*Data to process*:
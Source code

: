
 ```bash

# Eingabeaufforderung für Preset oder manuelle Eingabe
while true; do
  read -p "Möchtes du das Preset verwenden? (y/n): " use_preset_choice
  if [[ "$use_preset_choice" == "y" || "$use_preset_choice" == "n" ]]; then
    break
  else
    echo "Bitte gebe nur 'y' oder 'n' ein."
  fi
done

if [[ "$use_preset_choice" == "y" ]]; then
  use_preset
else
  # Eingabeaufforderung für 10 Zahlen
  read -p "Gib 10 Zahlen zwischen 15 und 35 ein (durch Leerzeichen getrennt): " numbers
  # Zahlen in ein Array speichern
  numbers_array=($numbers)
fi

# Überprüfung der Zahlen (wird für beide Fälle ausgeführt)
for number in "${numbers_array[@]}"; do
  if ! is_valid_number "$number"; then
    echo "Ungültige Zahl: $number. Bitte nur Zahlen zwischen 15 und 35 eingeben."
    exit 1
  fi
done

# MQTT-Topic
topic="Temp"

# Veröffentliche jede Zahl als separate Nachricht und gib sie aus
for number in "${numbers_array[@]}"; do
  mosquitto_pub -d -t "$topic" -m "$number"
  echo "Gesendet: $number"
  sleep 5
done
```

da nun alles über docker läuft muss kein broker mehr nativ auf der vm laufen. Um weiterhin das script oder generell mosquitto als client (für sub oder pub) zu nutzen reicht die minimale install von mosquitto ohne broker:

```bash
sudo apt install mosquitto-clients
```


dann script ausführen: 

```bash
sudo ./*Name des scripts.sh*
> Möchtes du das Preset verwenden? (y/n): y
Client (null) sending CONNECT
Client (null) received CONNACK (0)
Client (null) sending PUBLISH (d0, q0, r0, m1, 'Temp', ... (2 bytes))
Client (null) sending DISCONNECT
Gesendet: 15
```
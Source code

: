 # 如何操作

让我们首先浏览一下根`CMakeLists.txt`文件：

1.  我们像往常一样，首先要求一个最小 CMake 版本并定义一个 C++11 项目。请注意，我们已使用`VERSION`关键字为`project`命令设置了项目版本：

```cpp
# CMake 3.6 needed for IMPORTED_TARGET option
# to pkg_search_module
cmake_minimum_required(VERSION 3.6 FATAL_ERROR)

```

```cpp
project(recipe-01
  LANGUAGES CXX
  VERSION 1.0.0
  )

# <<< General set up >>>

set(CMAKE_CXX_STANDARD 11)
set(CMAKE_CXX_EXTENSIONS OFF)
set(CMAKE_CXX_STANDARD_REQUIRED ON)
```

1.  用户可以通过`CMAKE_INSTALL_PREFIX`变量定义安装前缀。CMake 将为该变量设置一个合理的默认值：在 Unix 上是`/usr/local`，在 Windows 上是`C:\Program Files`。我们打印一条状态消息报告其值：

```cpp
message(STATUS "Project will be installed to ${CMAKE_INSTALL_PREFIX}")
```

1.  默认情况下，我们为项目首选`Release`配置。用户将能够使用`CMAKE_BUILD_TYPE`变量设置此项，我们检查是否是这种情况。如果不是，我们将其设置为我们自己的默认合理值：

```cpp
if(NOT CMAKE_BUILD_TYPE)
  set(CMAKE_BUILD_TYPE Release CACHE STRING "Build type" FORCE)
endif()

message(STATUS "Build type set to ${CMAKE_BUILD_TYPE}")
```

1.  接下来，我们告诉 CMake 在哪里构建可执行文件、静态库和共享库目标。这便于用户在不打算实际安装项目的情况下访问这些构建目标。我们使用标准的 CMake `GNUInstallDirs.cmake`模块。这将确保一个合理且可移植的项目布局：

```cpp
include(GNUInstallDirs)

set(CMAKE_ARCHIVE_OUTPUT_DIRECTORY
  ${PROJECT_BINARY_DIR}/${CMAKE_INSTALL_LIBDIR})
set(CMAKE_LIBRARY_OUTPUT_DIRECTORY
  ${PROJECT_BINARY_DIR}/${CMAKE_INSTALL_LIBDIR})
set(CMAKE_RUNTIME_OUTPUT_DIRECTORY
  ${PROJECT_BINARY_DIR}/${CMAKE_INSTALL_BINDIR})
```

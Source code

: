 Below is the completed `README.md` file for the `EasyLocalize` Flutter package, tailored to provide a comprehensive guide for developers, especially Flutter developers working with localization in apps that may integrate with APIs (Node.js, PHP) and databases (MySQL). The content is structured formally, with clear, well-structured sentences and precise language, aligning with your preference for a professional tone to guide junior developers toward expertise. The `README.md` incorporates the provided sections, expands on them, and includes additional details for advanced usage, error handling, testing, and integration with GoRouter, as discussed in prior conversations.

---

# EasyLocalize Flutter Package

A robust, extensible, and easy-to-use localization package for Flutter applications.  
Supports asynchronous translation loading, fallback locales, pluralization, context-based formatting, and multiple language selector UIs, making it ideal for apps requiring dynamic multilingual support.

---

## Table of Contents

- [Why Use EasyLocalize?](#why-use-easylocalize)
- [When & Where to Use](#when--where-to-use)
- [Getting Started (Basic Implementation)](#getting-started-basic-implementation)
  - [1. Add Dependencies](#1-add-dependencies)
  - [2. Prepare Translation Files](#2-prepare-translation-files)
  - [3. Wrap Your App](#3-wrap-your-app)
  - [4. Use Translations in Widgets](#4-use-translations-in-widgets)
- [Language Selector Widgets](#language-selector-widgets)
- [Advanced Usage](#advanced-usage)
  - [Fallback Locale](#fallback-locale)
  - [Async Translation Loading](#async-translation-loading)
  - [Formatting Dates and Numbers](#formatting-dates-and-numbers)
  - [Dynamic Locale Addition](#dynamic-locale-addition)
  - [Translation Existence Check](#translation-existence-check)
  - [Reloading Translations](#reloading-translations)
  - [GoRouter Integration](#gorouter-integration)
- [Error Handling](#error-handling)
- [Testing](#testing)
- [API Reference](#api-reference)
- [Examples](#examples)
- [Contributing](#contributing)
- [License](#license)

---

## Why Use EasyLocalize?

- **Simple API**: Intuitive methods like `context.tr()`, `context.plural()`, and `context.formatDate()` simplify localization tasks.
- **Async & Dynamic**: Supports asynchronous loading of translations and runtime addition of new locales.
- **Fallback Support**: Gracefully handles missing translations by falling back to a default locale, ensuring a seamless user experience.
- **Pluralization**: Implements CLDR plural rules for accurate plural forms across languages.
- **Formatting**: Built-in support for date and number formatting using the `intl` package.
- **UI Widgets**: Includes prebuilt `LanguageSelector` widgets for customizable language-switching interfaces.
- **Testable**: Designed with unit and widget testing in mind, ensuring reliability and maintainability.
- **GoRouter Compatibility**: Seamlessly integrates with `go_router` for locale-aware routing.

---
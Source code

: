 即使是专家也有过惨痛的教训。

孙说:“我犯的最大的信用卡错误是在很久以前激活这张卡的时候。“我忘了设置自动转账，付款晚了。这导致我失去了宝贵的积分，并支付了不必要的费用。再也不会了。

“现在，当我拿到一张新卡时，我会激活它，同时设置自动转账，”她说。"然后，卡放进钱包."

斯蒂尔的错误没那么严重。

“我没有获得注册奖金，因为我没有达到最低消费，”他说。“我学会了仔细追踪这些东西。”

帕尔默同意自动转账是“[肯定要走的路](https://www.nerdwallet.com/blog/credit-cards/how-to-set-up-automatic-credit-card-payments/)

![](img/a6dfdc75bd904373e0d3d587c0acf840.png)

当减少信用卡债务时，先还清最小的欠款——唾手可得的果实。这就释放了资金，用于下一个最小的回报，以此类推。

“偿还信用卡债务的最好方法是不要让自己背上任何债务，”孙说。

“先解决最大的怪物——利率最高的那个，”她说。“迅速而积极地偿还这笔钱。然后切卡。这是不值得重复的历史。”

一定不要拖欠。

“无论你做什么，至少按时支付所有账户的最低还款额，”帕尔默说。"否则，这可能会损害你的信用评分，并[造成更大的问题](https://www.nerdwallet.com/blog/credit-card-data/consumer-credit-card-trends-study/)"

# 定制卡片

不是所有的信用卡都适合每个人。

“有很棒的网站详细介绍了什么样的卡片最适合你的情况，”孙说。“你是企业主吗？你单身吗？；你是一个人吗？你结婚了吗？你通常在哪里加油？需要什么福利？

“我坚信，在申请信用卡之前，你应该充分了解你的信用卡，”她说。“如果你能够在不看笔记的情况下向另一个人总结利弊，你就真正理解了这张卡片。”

*Your assignment*:
Print exactly the lines above, between the one holding "A robust, extensible, and" and the one holding "- [1. Add Dependencies](#1-add-dependencies)", inclusive, and nothing besides.

*Solution for this problem*:
A robust, extensible, and easy-to-use localization package for Flutter applications.  
Supports asynchronous translation loading, fallback locales, pluralization, context-based formatting, and multiple language selector UIs, making it ideal for apps requiring dynamic multilingual support.

---

## Table of Contents

- [Why Use EasyLocalize?](#why-use-easylocalize)
- [When & Where to Use](#when--where-to-use)
- [Getting Started (Basic Implementation)](#getting-started-basic-implementation)
  - [1. Add Dependencies](#1-add-dependencies)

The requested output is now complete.